Wednesday, December 3, 2014

NaNoWriMo bust



     NaNoWriMo was a bust.  

     I wanted to do this with all my heart, but in the end I just didn't have the support I needed to complete the challenge.  It's like a marathon.  You can train.  You can prepare.  You can show up to run, but if when you get to the race, and while you're running, people distract you, ask you to stop, and tell you it's not that important, you'll never finish the race.  

     It started out bad for me.  The first weekend I was supposed to start writing, I was asked to stop and do menial work around the house.  I had talked about this competition from the moment I heard about it.  I let everyone know how much it meant to me.  I warned them that my time was going to be consumed for the month of November, and asked them to allow me some space so that I could write.  The exact opposite happened.  Every time I sat down to write, something "more important" came up, and I was asked to stop what I was doing to attend to it.

     At first, I pushed through to spite everyone.  I thought to myself, "I don't need any help or support.  I'm going to finish this for me, to prove I can do it."  I got about half-way through and finally got discouraged enough to give up.  I know I should have rallied if it really meant enough to me, but I just felt like it didn't matter, anymore.  

     Today, I read Stephen King's top 20 rules for writing.  I'll post them tomorrow for Thursday Truths.  Anyway, I realized that I failed because I failed.  Nobody else made me fail.  The tough circumstances I faced while attempting this challenge didn't defeat me.  I defeated me.  Writing is supposed to be my passion.  I love doing it.  It calms me.  I stressed so much over the rules of the competition that I let it distract me from why I write.
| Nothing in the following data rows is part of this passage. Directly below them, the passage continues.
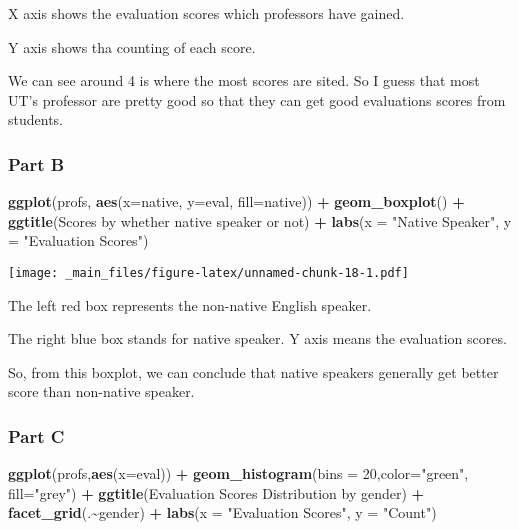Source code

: \documentclass[
]{article}
\newenvironment{Shaded}{\begin{snugshade}}{\end{snugshade}}
\newcommand{\AttributeTok}[1]{\textcolor[rgb]{0.13,0.29,0.53}{#1}}
\newcommand{\DecValTok}[1]{\textcolor[rgb]{0.00,0.00,0.81}{#1}}
\newcommand{\FunctionTok}[1]{\textcolor[rgb]{0.13,0.29,0.53}{\textbf{#1}}}
\newcommand{\NormalTok}[1]{#1}
\newcommand{\SpecialCharTok}[1]{\textcolor[rgb]{0.81,0.36,0.00}{\textbf{#1}}}
\newcommand{\StringTok}[1]{\textcolor[rgb]{0.31,0.60,0.02}{#1}}
\begin{document}
X axis shows the evaluation scores which professors have gained.

Y axis shows tha counting of each score.

We can see around 4 is where the most scores are sited. So I guess that most UT's professor are pretty good so that they can get good evaluations scores from students.

\hypertarget{part-b-2}{%
\subsubsection{Part B}\label{part-b-2}}

\begin{Shaded}
\begin{Highlighting}[]
\FunctionTok{ggplot}\NormalTok{(profs, }\FunctionTok{aes}\NormalTok{(}\AttributeTok{x=}\NormalTok{native, }\AttributeTok{y=}\NormalTok{eval, }\AttributeTok{fill=}\NormalTok{native)) }\SpecialCharTok{+} \FunctionTok{geom\_boxplot}\NormalTok{() }\SpecialCharTok{+} \FunctionTok{ggtitle}\NormalTok{(}\StringTok{\textquotesingle{}Scores by whether native speaker or not\textquotesingle{}}\NormalTok{) }\SpecialCharTok{+} \FunctionTok{labs}\NormalTok{(}\AttributeTok{x =} \StringTok{"Native Speaker"}\NormalTok{, }\AttributeTok{y =} \StringTok{"Evaluation Scores"}\NormalTok{)}
\end{Highlighting}
\end{Shaded}

\texttt{[image: \_main\_files/figure-latex/unnamed-chunk-18-1.pdf]}

The left red box represents the non-native English speaker.

The right blue box stands for native speaker. Y axis means the evaluation scores.

So, from this boxplot, we can conclude that native speakers generally get better score than non-native speaker.

\hypertarget{part-c-1}{%
\subsubsection{Part C}\label{part-c-1}}

\begin{Shaded}
\begin{Highlighting}[]
\FunctionTok{ggplot}\NormalTok{(profs,}\FunctionTok{aes}\NormalTok{(}\AttributeTok{x=}\NormalTok{eval)) }\SpecialCharTok{+} \FunctionTok{geom\_histogram}\NormalTok{(}\AttributeTok{bins =} \DecValTok{20}\NormalTok{,}\AttributeTok{color=}\StringTok{"green"}\NormalTok{, }\AttributeTok{fill=}\StringTok{"grey"}\NormalTok{) }\SpecialCharTok{+} \FunctionTok{ggtitle}\NormalTok{(}\StringTok{\textquotesingle{}Evaluation Scores Distribution by gender\textquotesingle{}}\NormalTok{) }\SpecialCharTok{+} \FunctionTok{facet\_grid}\NormalTok{(.}\SpecialCharTok{\textasciitilde{}}\NormalTok{gender) }\SpecialCharTok{+} \FunctionTok{labs}\NormalTok{(}\AttributeTok{x =} \StringTok{"Evaluation Scores"}\NormalTok{, }\AttributeTok{y =} \StringTok{"Count"}\NormalTok{)}
\end{Highlighting}
\end{Shaded}
\end{document}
     From now on, I'm not writing outside my genre.  I tried a Historical Fiction for NaNoWriMo.  It was a mistake.  I don't even like to read Historical Fiction.  It was interesting studying the history, but it was to constrictive for my writing style.  I like to create fantastical worlds.  I like to alter reality.  The premise for my NaNo project was a satirical parallel of our current president's life and all of the conspiracy theories surrounding his background and agenda.  I changed the politics so that my character actually had an agenda, and the subtitle of the book was going to be "a democrat's satire, a republican's nightmare".  I didn't really want to take sides, just point out the extremists on each side.  The more I got into the project, though, the more I lost interest in it.  I need to stay true to myself.

     I may be able to write Sci-fi because it's my second favorite genre, but Fantasy is my all-time favorite; even the old-school cheesy stuff.  I love the creativity that goes in to creating those worlds beyond our own.  It may make me a "dork" or "nerd", but it's who I am, and I'm going to try to stay truer to that part of me from here on out.